An Innovator’s Perception into Aviation

Linden S. Blue is an aviation pioneer. He and his brother Neal were dubbed “the Flying Blue brothers” and depicted on the April 8, 1957, cover of Life Magazine as members of the Yale Aerial Expedition to South America.

Sixty-five years later, Blue has compiled an impressive resume in the aerospace industry, including president and CEO of Beech Aircraft Corporation, a director of Raytheon Company, CEO of Lear Fan Limited, executive vice president and general manager of Gates Learjet Corporation and managing Director of Spectrum Aeronautical. He continues to be energized by aeronautics, as well as advanced materials such as composites that allow for industry innovations.

“The physical properties of composites are compelling, there’s no question about that, compared to all the metals – aluminum, titanium, steel,” Blue said during a keynote address at ACMA’s Advanced Air Mobility Composites Technology Days in the spring. “And the tremendous advantage is getting away from fasteners. That’s where you get a lot of weight savings and labor savings.”

Blue, who currently is an owner and vice chairman of San Diego-based General Atomics, discussed the evolution of composites and much more in his keynote address, which is featured here in an abridged version with subheads, followed by a question-and-answer session with Tech Day moderators John Busel, vice president of ACMA’s Composites Growth Initiative, and Dan Coughlin, leader of industrial collaborations at Oak Ridge National Laboratory.

A ‘Better Way’ with Composites

“If you really want to learn to love composites, you ought to build airplanes out of aluminum and rivets for five years as I did at Learjet. We made some wonderful airplanes out of aluminum, but when you walked through the factory there was a cacophony of rivet guns. When you see the labor intensity of it, you’ve just got to say, ‘There must be a better way.’ Well, what served me in composites was thinking there must be a better way.

At one point, I visited the [Learjet] Aeronca factory in Ohio to learn about the thrust reversers for their jets.

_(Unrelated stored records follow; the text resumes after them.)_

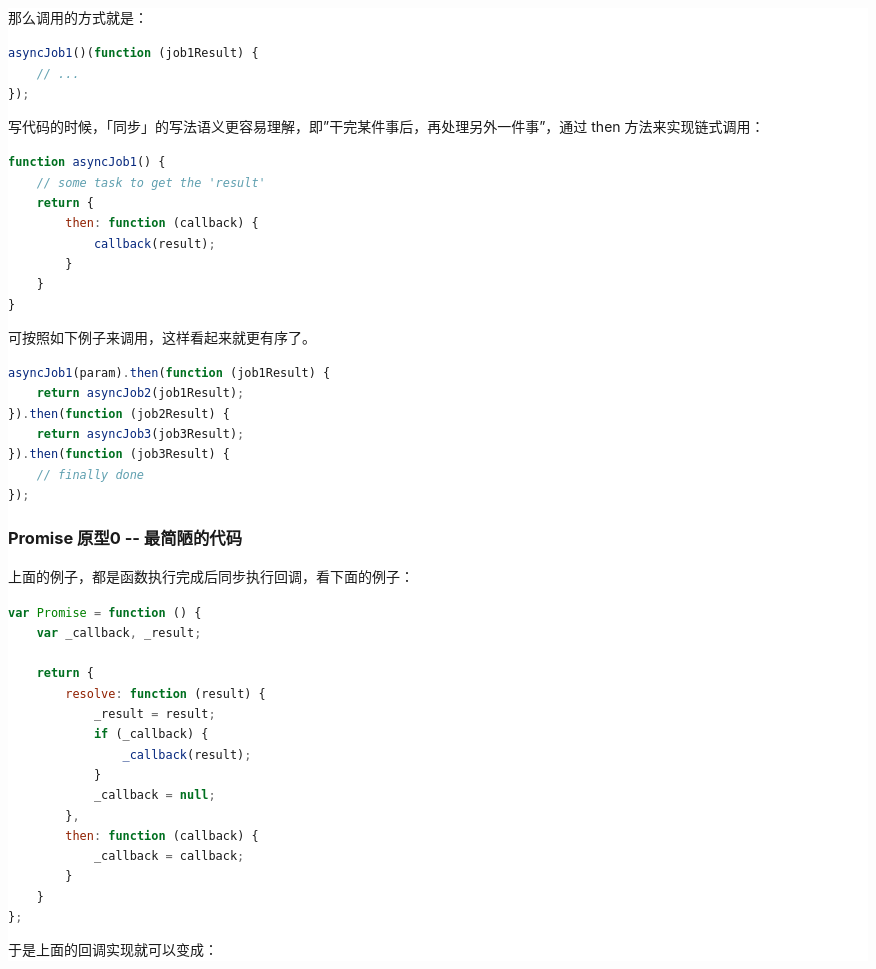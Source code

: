 那么调用的方式就是：

```js
asyncJob1()(function (job1Result) {
    // ...
});
```

写代码的时候，「同步」的写法语义更容易理解，即”干完某件事后，再处理另外一件事”，通过 then 方法来实现链式调用：

```js
function asyncJob1() {
    // some task to get the 'result'
    return {
        then: function (callback) {
            callback(result);
        }
    }
}
```

可按照如下例子来调用，这样看起来就更有序了。

```js
asyncJob1(param).then(function (job1Result) {
    return asyncJob2(job1Result);
}).then(function (job2Result) {
    return asyncJob3(job3Result);
}).then(function (job3Result) {
    // finally done
});
```

### Promise 原型0 -- 最简陋的代码
上面的例子，都是函数执行完成后同步执行回调，看下面的例子：

```js
var Promise = function () {
    var _callback, _result;

    return {
        resolve: function (result) {
            _result = result;
            if (_callback) {
                _callback(result);
            }
            _callback = null;
        },
        then: function (callback) {
            _callback = callback;
        }
    }
};
```

于是上面的回调实现就可以变成：
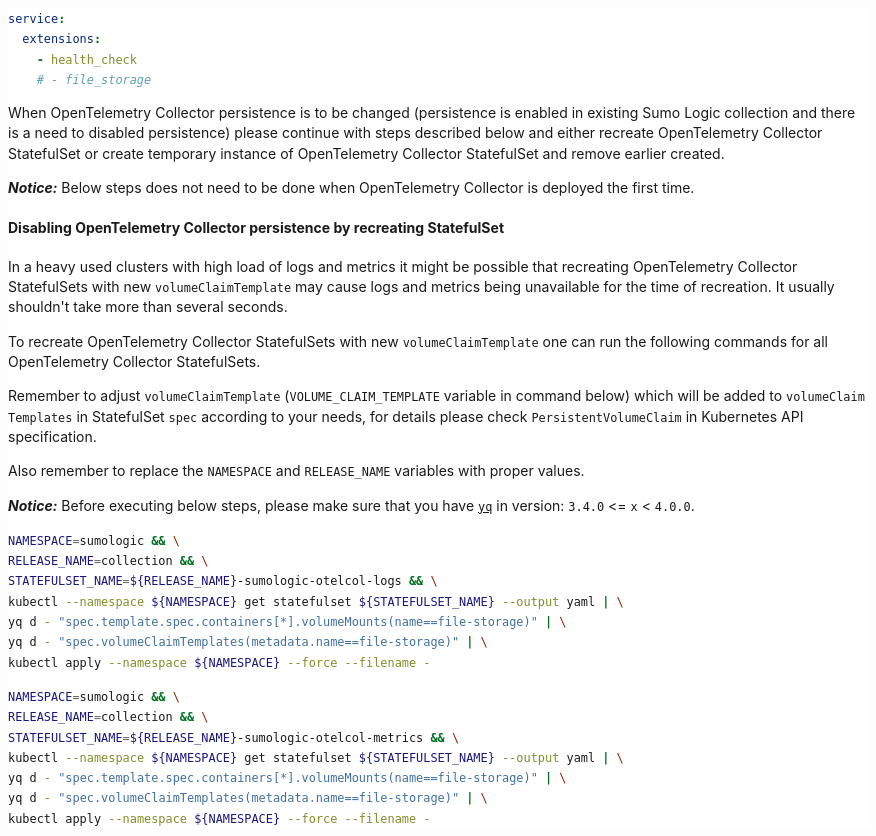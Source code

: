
 ```yaml
service:
  extensions:
    - health_check
    # - file_storage
```

When OpenTelemetry Collector persistence is to be changed (persistence is enabled in existing Sumo Logic collection and there is a need to
disabled persistence) please continue with steps described below and either recreate OpenTelemetry Collector StatefulSet or create temporary
instance of OpenTelemetry Collector StatefulSet and remove earlier created.

**_Notice:_** Below steps does not need to be done when OpenTelemetry Collector is deployed the first time.

[file_storage_extension]:
  https://github.com/open-telemetry/opentelemetry-collector-contrib/blob/release/v0.37.x/extension/storage/filestorage

#### Disabling OpenTelemetry Collector persistence by recreating StatefulSet

In a heavy used clusters with high load of logs and metrics it might be possible that recreating OpenTelemetry Collector StatefulSets with
new `volumeClaimTemplate` may cause logs and metrics being unavailable for the time of recreation. It usually shouldn't take more than
several seconds.

To recreate OpenTelemetry Collector StatefulSets with new `volumeClaimTemplate` one can run the following commands for all OpenTelemetry
Collector StatefulSets.

Remember to adjust `volumeClaimTemplate` (`VOLUME_CLAIM_TEMPLATE` variable in command below) which will be added to `volumeClaimTemplates`
in StatefulSet `spec` according to your needs, for details please check `PersistentVolumeClaim` in Kubernetes API specification.

Also remember to replace the `NAMESPACE` and `RELEASE_NAME` variables with proper values.

**_Notice:_** Before executing below steps, please make sure that you have [`yq`][yq] in version: `3.4.0` <= `x` < `4.0.0`.

```bash
NAMESPACE=sumologic && \
RELEASE_NAME=collection && \
STATEFULSET_NAME=${RELEASE_NAME}-sumologic-otelcol-logs && \
kubectl --namespace ${NAMESPACE} get statefulset ${STATEFULSET_NAME} --output yaml | \
yq d - "spec.template.spec.containers[*].volumeMounts(name==file-storage)" | \
yq d - "spec.volumeClaimTemplates(metadata.name==file-storage)" | \
kubectl apply --namespace ${NAMESPACE} --force --filename -
```

```bash
NAMESPACE=sumologic && \
RELEASE_NAME=collection && \
STATEFULSET_NAME=${RELEASE_NAME}-sumologic-otelcol-metrics && \
kubectl --namespace ${NAMESPACE} get statefulset ${STATEFULSET_NAME} --output yaml | \
yq d - "spec.template.spec.containers[*].volumeMounts(name==file-storage)" | \
yq d - "spec.volumeClaimTemplates(metadata.name==file-storage)" | \
kubectl apply --namespace ${NAMESPACE} --force --filename -
```


[configuration]: https://github.com/SumoLogic/sumologic-otel-collector/blob/main/docs/Configuration.md
[values]: /deploy/helm/sumologic/values.yaml
[persistent_queue]: https://github.com/open-telemetry/opentelemetry-collector/tree/release/v0.37.x/exporter/exporterhelper#persistent-queue
[yq]: https://mikefarah.gitbook.io/yq/v/v3.x/
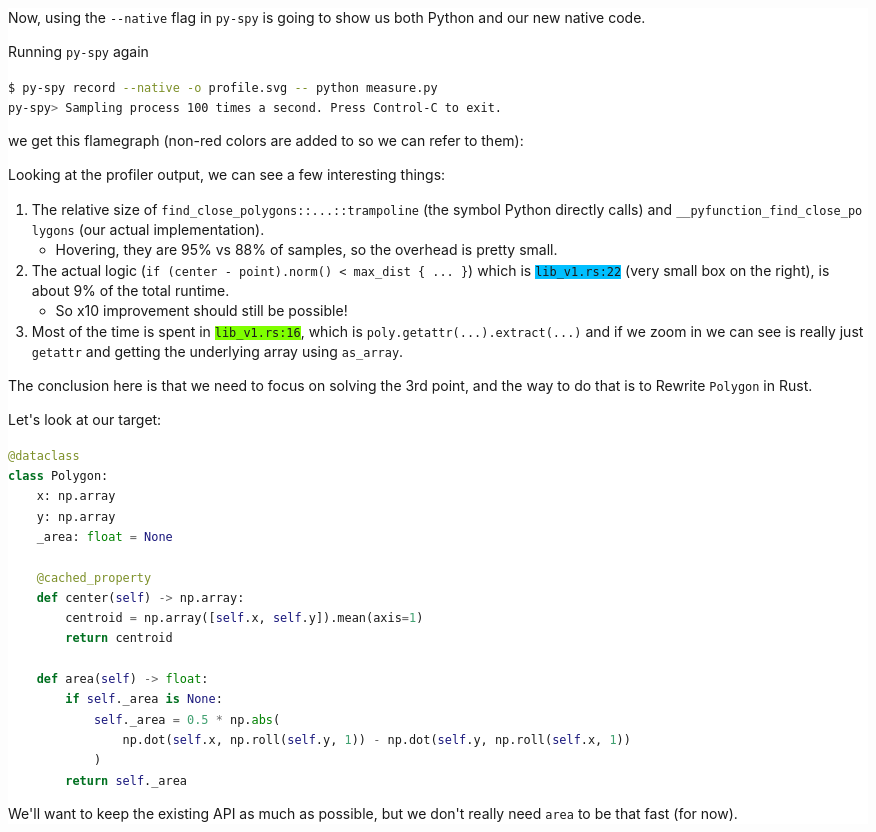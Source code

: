 Now, using the `--native` flag in `py-spy` is going to show us both Python and our new native code.

Running `py-spy` again

```bash
$ py-spy record --native -o profile.svg -- python measure.py
py-spy> Sampling process 100 times a second. Press Control-C to exit.
```

we get this flamegraph (non-red colors are added to so we can refer to them):

<object type="image/svg+xml" data="/2023-03-rusty-python-profs/poly_match_v2_riir.svg" alt="Profiler output for the naive Rust version" title="py-spy record --native -o ./poly_match_v2_riir.svg -- python measure.py" style="width: 100%;">
    <img src="/2023-03-rusty-python-profs/poly_match_v2_riir.svg" alt="Profiler output for the naive Rust version" />
</object>

Looking at the profiler output, we can see a few interesting things:

1. The relative size of `find_close_polygons::...::trampoline` (the symbol Python directly calls) and `__pyfunction_find_close_polygons` (our actual implementation).
    - Hovering, they are 95% vs 88% of samples, so the overhead is pretty small.
2. The actual logic (`if (center - point).norm() < max_dist { ... }`) which is <code style="background-color: deepskyblue !important;">lib_v1.rs:22</code> (very small box on the right), is about 9% of the total runtime.
    - So x10 improvement should still be possible!
3. Most of the time is spent in <code style="background-color: chartreuse !important;">lib_v1.rs:16</code>, which is `poly.getattr(...).extract(...)` and if we zoom in we can see is really just `getattr` and getting the underlying array using `as_array`.

The conclusion here is that we need to focus on solving the 3rd point,
and the way to do that is to Rewrite `Polygon` in Rust.

Let's look at our target:

```python
@dataclass
class Polygon:
    x: np.array
    y: np.array
    _area: float = None

    @cached_property
    def center(self) -> np.array:
        centroid = np.array([self.x, self.y]).mean(axis=1)
        return centroid

    def area(self) -> float:
        if self._area is None:
            self._area = 0.5 * np.abs(
                np.dot(self.x, np.roll(self.y, 1)) - np.dot(self.y, np.roll(self.x, 1))
            )
        return self._area
```

We'll want to keep the existing API as much as possible,
but we don't really need `area` to be that fast (for now).
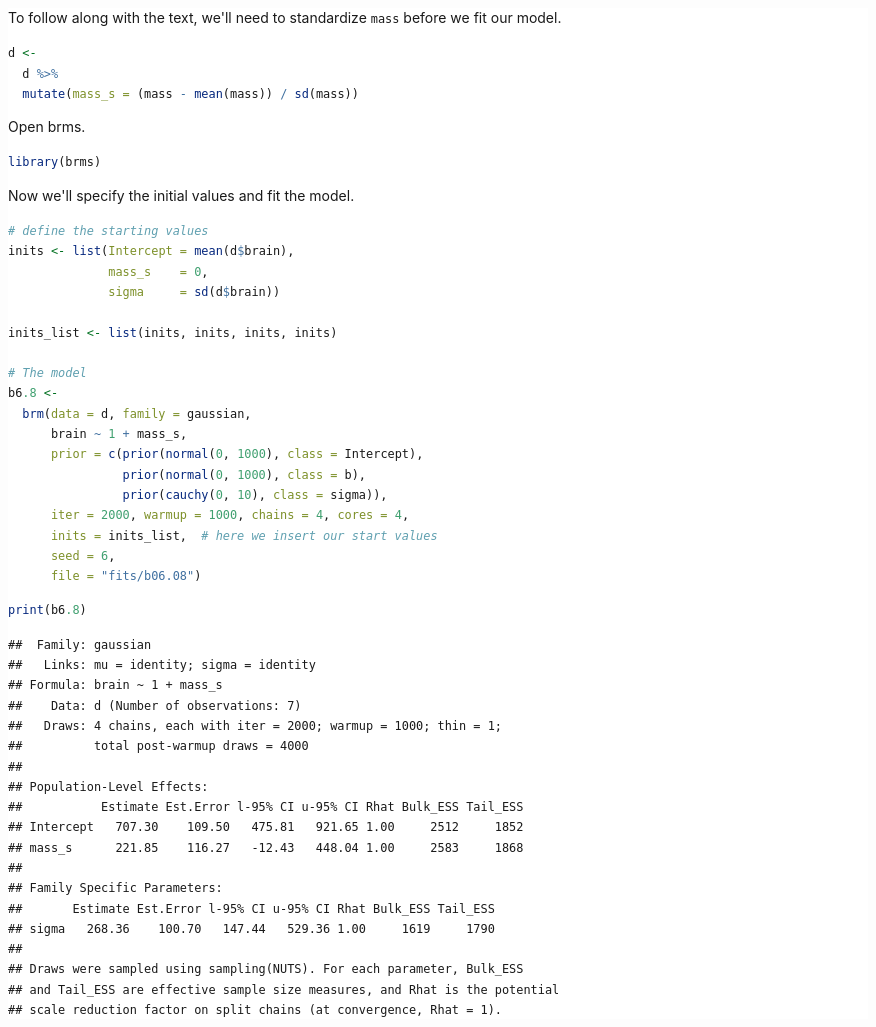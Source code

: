 To follow along with the text, we'll need to standardize `mass` before we fit our model.


```r
d <-
  d %>%
  mutate(mass_s = (mass - mean(mass)) / sd(mass))
```

Open brms.


```r
library(brms)
```

Now we'll specify the initial values and fit the model.


```r
# define the starting values
inits <- list(Intercept = mean(d$brain),
              mass_s    = 0,
              sigma     = sd(d$brain))

inits_list <- list(inits, inits, inits, inits)

# The model
b6.8 <- 
  brm(data = d, family = gaussian,
      brain ~ 1 + mass_s,
      prior = c(prior(normal(0, 1000), class = Intercept),
                prior(normal(0, 1000), class = b),
                prior(cauchy(0, 10), class = sigma)),
      iter = 2000, warmup = 1000, chains = 4, cores = 4,
      inits = inits_list,  # here we insert our start values
      seed = 6,
      file = "fits/b06.08")
```


```r
print(b6.8)
```

```
##  Family: gaussian 
##   Links: mu = identity; sigma = identity 
## Formula: brain ~ 1 + mass_s 
##    Data: d (Number of observations: 7) 
##   Draws: 4 chains, each with iter = 2000; warmup = 1000; thin = 1;
##          total post-warmup draws = 4000
## 
## Population-Level Effects: 
##           Estimate Est.Error l-95% CI u-95% CI Rhat Bulk_ESS Tail_ESS
## Intercept   707.30    109.50   475.81   921.65 1.00     2512     1852
## mass_s      221.85    116.27   -12.43   448.04 1.00     2583     1868
## 
## Family Specific Parameters: 
##       Estimate Est.Error l-95% CI u-95% CI Rhat Bulk_ESS Tail_ESS
## sigma   268.36    100.70   147.44   529.36 1.00     1619     1790
## 
## Draws were sampled using sampling(NUTS). For each parameter, Bulk_ESS
## and Tail_ESS are effective sample size measures, and Rhat is the potential
## scale reduction factor on split chains (at convergence, Rhat = 1).
```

In the process, I saw they had made a composite flap track fairing for a 707 or 747. That part was very large – about the size of their jet fuselage. And in fact the shape was a lot like their jet fuselage.

It was quite a revelation to me to see how they were making composites, then go back to [my factory] and hear the rivet guns and see the difficulties of blowing holes in material and putting in rivets and all the quality control factors that go into that. At that time, as general manager of Learjet I was always looking at better ways of doing things.